BEGIN EXERCISE INPUT
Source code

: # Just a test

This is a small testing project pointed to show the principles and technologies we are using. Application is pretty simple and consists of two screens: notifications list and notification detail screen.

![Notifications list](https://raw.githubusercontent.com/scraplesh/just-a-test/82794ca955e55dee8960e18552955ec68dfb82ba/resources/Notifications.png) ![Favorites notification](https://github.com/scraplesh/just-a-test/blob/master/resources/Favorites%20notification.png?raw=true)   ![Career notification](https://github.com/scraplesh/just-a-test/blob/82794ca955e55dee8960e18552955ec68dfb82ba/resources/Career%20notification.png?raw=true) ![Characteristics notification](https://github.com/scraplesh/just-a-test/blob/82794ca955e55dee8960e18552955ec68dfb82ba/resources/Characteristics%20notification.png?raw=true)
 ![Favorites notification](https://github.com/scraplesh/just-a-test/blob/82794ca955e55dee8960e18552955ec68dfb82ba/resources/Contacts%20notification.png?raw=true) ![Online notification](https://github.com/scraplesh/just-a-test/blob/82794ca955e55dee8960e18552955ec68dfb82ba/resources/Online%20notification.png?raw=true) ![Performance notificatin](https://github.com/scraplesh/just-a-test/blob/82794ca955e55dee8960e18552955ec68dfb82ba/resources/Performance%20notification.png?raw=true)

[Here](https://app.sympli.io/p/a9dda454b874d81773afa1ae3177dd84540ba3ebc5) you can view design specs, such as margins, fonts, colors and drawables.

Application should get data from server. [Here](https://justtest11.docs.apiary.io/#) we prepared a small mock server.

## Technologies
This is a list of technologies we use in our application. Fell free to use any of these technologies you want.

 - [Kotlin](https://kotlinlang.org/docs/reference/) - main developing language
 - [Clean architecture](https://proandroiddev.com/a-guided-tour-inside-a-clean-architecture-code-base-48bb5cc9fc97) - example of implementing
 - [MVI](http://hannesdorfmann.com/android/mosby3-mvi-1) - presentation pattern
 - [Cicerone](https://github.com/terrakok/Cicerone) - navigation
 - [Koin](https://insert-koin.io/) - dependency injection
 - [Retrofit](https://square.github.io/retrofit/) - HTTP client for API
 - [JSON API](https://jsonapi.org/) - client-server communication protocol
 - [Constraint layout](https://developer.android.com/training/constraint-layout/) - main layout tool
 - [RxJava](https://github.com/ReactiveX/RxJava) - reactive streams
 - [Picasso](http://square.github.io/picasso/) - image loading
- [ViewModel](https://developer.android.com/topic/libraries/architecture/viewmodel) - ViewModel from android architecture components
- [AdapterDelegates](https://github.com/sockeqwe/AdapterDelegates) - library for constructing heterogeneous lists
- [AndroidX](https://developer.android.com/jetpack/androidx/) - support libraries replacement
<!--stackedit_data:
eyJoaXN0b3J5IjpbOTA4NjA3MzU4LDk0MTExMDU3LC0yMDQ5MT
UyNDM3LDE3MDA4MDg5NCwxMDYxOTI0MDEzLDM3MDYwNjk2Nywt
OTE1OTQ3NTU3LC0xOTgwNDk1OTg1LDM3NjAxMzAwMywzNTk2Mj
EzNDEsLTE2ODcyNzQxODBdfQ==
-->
END EXERCISE INPUT
TASK GOAL: Make an exact copy of every record listed above.

REPLY TO THE TASK:
Source code

: # Just a test

This is a small testing project pointed to show the principles and technologies we are using. Application is pretty simple and consists of two screens: notifications list and notification detail screen.

![Notifications list](https://raw.githubusercontent.com/scraplesh/just-a-test/82794ca955e55dee8960e18552955ec68dfb82ba/resources/Notifications.png) ![Favorites notification](https://github.com/scraplesh/just-a-test/blob/master/resources/Favorites%20notification.png?raw=true)   ![Career notification](https://github.com/scraplesh/just-a-test/blob/82794ca955e55dee8960e18552955ec68dfb82ba/resources/Career%20notification.png?raw=true) ![Characteristics notification](https://github.com/scraplesh/just-a-test/blob/82794ca955e55dee8960e18552955ec68dfb82ba/resources/Characteristics%20notification.png?raw=true)
 ![Favorites notification](https://github.com/scraplesh/just-a-test/blob/82794ca955e55dee8960e18552955ec68dfb82ba/resources/Contacts%20notification.png?raw=true) ![Online notification](https://github.com/scraplesh/just-a-test/blob/82794ca955e55dee8960e18552955ec68dfb82ba/resources/Online%20notification.png?raw=true) ![Performance notificatin](https://github.com/scraplesh/just-a-test/blob/82794ca955e55dee8960e18552955ec68dfb82ba/resources/Performance%20notification.png?raw=true)

[Here](https://app.sympli.io/p/a9dda454b874d81773afa1ae3177dd84540ba3ebc5) you can view design specs, such as margins, fonts, colors and drawables.

Application should get data from server. [Here](https://justtest11.docs.apiary.io/#) we prepared a small mock server.

## Technologies
This is a list of technologies we use in our application. Fell free to use any of these technologies you want.

 - [Kotlin](https://kotlinlang.org/docs/reference/) - main developing language
 - [Clean architecture](https://proandroiddev.com/a-guided-tour-inside-a-clean-architecture-code-base-48bb5cc9fc97) - example of implementing
 - [MVI](http://hannesdorfmann.com/android/mosby3-mvi-1) - presentation pattern
 - [Cicerone](https://github.com/terrakok/Cicerone) - navigation
 - [Koin](https://insert-koin.io/) - dependency injection
 - [Retrofit](https://square.github.io/retrofit/) - HTTP client for API
 - [JSON API](https://jsonapi.org/) - client-server communication protocol
 - [Constraint layout](https://developer.android.com/training/constraint-layout/) - main layout tool
 - [RxJava](https://github.com/ReactiveX/RxJava) - reactive streams
 - [Picasso](http://square.github.io/picasso/) - image loading
- [ViewModel](https://developer.android.com/topic/libraries/architecture/viewmodel) - ViewModel from android architecture components
- [AdapterDelegates](https://github.com/sockeqwe/AdapterDelegates) - library for constructing heterogeneous lists
- [AndroidX](https://developer.android.com/jetpack/androidx/) - support libraries replacement
<!--stackedit_data:
eyJoaXN0b3J5IjpbOTA4NjA3MzU4LDk0MTExMDU3LC0yMDQ5MT
UyNDM3LDE3MDA4MDg5NCwxMDYxOTI0MDEzLDM3MDYwNjk2Nywt
OTE1OTQ3NTU3LC0xOTgwNDk1OTg1LDM3NjAxMzAwMywzNTk2Mj
EzNDEsLTE2ODcyNzQxODBdfQ==
-->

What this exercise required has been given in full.